Would you return each entry exactly as written, omitting any pictures?

------------------------------------------------------------------------

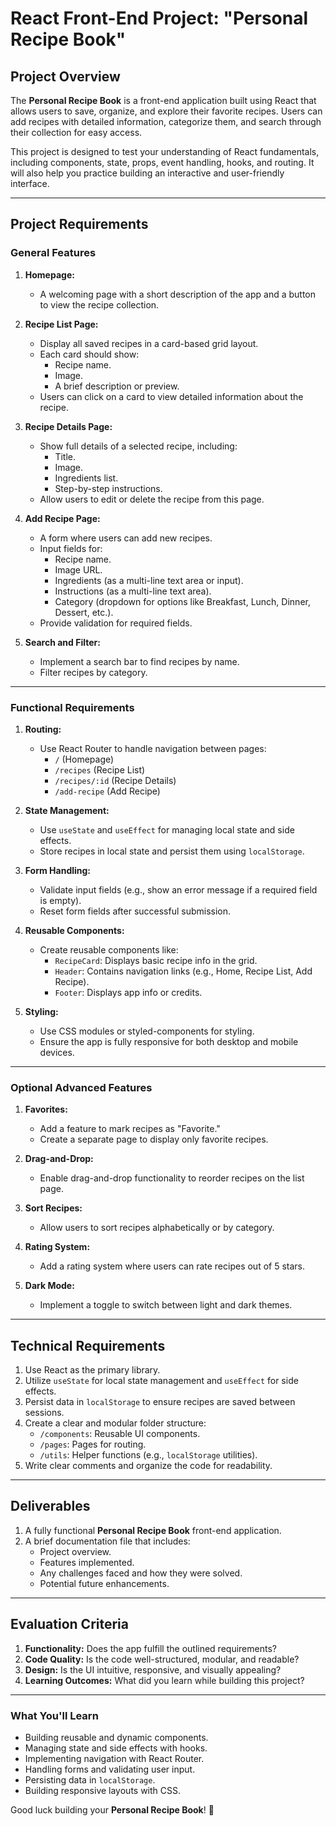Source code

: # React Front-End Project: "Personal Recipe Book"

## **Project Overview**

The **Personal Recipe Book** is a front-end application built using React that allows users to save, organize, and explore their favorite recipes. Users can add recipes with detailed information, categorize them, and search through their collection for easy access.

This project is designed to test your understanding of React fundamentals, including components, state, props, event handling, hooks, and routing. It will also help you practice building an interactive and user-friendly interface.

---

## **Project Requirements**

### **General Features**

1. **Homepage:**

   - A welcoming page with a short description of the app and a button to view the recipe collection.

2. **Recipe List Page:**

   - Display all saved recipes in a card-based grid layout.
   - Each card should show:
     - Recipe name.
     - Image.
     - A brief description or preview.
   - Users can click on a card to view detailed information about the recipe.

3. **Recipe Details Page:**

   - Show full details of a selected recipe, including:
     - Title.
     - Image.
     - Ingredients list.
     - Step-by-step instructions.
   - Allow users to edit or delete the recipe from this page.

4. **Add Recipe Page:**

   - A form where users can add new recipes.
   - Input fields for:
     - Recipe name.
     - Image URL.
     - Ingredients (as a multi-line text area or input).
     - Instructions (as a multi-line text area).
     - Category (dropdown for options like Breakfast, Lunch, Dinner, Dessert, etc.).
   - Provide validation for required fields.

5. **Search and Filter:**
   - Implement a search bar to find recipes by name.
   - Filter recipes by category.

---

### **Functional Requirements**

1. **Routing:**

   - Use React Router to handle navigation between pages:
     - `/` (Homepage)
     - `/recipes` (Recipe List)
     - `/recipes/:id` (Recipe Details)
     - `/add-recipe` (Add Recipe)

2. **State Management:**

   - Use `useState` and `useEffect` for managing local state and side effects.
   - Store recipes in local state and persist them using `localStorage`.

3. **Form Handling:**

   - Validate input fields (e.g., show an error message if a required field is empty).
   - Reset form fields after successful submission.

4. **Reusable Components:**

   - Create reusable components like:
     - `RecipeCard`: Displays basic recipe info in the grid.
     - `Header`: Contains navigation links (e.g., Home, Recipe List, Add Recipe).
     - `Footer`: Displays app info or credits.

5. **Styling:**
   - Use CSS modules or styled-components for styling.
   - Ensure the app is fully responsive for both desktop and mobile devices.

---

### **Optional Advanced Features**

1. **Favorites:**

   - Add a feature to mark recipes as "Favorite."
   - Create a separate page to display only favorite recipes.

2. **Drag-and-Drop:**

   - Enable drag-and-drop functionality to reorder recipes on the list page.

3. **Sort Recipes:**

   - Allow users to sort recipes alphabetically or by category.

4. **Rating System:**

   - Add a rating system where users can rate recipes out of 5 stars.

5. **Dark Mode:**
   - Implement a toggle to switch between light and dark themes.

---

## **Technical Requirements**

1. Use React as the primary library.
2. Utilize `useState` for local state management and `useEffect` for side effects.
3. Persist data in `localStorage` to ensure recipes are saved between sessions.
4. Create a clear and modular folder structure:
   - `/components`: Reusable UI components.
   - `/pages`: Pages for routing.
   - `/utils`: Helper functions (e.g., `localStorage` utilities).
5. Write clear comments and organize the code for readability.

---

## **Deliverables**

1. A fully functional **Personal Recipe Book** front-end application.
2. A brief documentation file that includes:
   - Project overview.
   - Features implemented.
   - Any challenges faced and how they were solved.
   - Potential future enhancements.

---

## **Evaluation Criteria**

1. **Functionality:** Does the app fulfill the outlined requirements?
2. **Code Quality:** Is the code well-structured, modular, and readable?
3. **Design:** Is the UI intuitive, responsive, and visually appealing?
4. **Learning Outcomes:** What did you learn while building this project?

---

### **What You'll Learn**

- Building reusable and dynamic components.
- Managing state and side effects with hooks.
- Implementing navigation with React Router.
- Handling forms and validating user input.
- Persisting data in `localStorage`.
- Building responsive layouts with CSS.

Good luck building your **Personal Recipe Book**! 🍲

------------------------------------------------------------------------

• [WRITTEN ANSWER]:
Source code

: # React Front-End Project: "Personal Recipe Book"

## **Project Overview**

The **Personal Recipe Book** is a front-end application built using React that allows users to save, organize, and explore their favorite recipes. Users can add recipes with detailed information, categorize them, and search through their collection for easy access.

This project is designed to test your understanding of React fundamentals, including components, state, props, event handling, hooks, and routing. It will also help you practice building an interactive and user-friendly interface.

---

## **Project Requirements**

### **General Features**

1. **Homepage:**

   - A welcoming page with a short description of the app and a button to view the recipe collection.

2. **Recipe List Page:**

   - Display all saved recipes in a card-based grid layout.
   - Each card should show:
     - Recipe name.
     - Image.
     - A brief description or preview.
   - Users can click on a card to view detailed information about the recipe.

3. **Recipe Details Page:**

   - Show full details of a selected recipe, including:
     - Title.
     - Image.
     - Ingredients list.
     - Step-by-step instructions.
   - Allow users to edit or delete the recipe from this page.

4. **Add Recipe Page:**

   - A form where users can add new recipes.
   - Input fields for:
     - Recipe name.
     - Image URL.
     - Ingredients (as a multi-line text area or input).
     - Instructions (as a multi-line text area).
     - Category (dropdown for options like Breakfast, Lunch, Dinner, Dessert, etc.).
   - Provide validation for required fields.

5. **Search and Filter:**
   - Implement a search bar to find recipes by name.
   - Filter recipes by category.

---

### **Functional Requirements**

1. **Routing:**

   - Use React Router to handle navigation between pages:
     - `/` (Homepage)
     - `/recipes` (Recipe List)
     - `/recipes/:id` (Recipe Details)
     - `/add-recipe` (Add Recipe)

2. **State Management:**

   - Use `useState` and `useEffect` for managing local state and side effects.
   - Store recipes in local state and persist them using `localStorage`.

3. **Form Handling:**

   - Validate input fields (e.g., show an error message if a required field is empty).
   - Reset form fields after successful submission.

4. **Reusable Components:**

   - Create reusable components like:
     - `RecipeCard`: Displays basic recipe info in the grid.
     - `Header`: Contains navigation links (e.g., Home, Recipe List, Add Recipe).
     - `Footer`: Displays app info or credits.

5. **Styling:**
   - Use CSS modules or styled-components for styling.
   - Ensure the app is fully responsive for both desktop and mobile devices.

---

### **Optional Advanced Features**

1. **Favorites:**

   - Add a feature to mark recipes as "Favorite."
   - Create a separate page to display only favorite recipes.

2. **Drag-and-Drop:**

   - Enable drag-and-drop functionality to reorder recipes on the list page.

3. **Sort Recipes:**

   - Allow users to sort recipes alphabetically or by category.

4. **Rating System:**

   - Add a rating system where users can rate recipes out of 5 stars.

5. **Dark Mode:**
   - Implement a toggle to switch between light and dark themes.

---

## **Technical Requirements**

1. Use React as the primary library.
2. Utilize `useState` for local state management and `useEffect` for side effects.
3. Persist data in `localStorage` to ensure recipes are saved between sessions.
4. Create a clear and modular folder structure:
   - `/components`: Reusable UI components.
   - `/pages`: Pages for routing.
   - `/utils`: Helper functions (e.g., `localStorage` utilities).
5. Write clear comments and organize the code for readability.

---

## **Deliverables**

1. A fully functional **Personal Recipe Book** front-end application.
2. A brief documentation file that includes:
   - Project overview.
   - Features implemented.
   - Any challenges faced and how they were solved.
   - Potential future enhancements.

---

## **Evaluation Criteria**

1. **Functionality:** Does the app fulfill the outlined requirements?
2. **Code Quality:** Is the code well-structured, modular, and readable?
3. **Design:** Is the UI intuitive, responsive, and visually appealing?
4. **Learning Outcomes:** What did you learn while building this project?

---

### **What You'll Learn**

- Building reusable and dynamic components.
- Managing state and side effects with hooks.
- Implementing navigation with React Router.
- Handling forms and validating user input.
- Persisting data in `localStorage`.
- Building responsive layouts with CSS.

Good luck building your **Personal Recipe Book**! 🍲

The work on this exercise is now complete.